Assignment: Could you copy out every line of the data where the word "that" occurs?

(Stored entries)
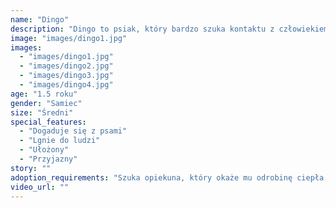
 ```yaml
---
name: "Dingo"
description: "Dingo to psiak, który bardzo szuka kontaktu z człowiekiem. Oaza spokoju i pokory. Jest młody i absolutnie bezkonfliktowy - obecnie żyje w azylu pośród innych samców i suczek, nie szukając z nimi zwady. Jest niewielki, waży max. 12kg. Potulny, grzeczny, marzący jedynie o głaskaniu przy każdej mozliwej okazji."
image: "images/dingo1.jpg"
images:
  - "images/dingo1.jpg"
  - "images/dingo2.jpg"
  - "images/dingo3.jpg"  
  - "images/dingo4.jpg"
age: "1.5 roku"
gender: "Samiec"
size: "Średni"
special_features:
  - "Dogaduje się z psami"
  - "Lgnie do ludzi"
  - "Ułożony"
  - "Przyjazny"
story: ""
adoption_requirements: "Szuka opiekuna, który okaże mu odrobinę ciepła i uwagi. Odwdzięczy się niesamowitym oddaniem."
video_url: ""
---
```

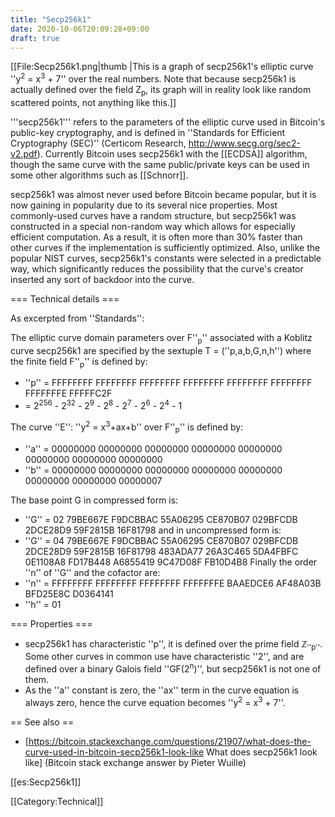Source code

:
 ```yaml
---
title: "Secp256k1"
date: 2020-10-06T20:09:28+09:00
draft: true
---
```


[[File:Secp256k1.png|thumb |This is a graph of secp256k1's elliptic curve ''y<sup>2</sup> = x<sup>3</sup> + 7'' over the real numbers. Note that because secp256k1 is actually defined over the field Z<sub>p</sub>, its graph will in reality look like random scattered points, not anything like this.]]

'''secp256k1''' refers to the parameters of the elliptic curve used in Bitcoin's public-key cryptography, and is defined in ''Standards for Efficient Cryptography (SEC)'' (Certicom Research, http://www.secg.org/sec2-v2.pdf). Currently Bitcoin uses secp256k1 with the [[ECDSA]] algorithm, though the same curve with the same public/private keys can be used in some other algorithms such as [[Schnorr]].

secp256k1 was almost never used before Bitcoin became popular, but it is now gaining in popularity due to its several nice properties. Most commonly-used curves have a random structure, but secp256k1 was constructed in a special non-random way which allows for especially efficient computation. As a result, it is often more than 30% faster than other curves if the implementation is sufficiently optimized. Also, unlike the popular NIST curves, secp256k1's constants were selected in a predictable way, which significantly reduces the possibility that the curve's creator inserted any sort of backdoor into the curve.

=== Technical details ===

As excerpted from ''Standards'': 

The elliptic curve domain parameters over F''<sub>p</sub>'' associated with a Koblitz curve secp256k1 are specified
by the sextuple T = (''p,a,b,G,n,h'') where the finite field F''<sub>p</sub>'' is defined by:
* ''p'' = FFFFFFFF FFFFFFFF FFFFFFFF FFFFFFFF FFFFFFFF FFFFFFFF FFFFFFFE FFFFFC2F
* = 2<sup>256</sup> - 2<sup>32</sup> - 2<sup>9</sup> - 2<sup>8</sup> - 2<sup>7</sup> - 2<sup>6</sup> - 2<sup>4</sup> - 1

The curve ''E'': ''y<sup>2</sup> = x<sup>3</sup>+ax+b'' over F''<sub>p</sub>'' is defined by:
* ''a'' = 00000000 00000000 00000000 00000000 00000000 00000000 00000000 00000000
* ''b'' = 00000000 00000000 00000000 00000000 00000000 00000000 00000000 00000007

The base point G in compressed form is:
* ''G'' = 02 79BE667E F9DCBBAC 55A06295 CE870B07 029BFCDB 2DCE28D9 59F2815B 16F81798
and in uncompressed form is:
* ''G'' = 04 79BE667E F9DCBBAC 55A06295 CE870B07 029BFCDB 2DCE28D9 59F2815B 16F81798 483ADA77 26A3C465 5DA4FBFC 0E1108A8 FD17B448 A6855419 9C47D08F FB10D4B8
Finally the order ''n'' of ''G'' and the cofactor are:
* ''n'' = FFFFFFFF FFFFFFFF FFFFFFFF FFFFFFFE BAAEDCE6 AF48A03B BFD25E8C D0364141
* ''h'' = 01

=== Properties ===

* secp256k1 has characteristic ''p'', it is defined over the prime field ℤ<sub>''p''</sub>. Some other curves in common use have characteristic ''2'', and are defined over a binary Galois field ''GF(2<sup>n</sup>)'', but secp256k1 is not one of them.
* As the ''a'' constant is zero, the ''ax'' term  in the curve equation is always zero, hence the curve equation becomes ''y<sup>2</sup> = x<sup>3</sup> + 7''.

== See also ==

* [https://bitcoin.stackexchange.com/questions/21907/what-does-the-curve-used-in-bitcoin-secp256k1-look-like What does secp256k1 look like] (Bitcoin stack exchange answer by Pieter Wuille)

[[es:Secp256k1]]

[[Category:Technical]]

Response to this exercise:
[[File:Secp256k1.png|thumb |This is a graph of secp256k1's elliptic curve ''y<sup>2</sup> = x<sup>3</sup> + 7'' over the real numbers. Note that because secp256k1 is actually defined over the field Z<sub>p</sub>, its graph will in reality look like random scattered points, not anything like this.]]
secp256k1 was almost never used before Bitcoin became popular, but it is now gaining in popularity due to its several nice properties. Most commonly-used curves have a random structure, but secp256k1 was constructed in a special non-random way which allows for especially efficient computation. As a result, it is often more than 30% faster than other curves if the implementation is sufficiently optimized. Also, unlike the popular NIST curves, secp256k1's constants were selected in a predictable way, which significantly reduces the possibility that the curve's creator inserted any sort of backdoor into the curve.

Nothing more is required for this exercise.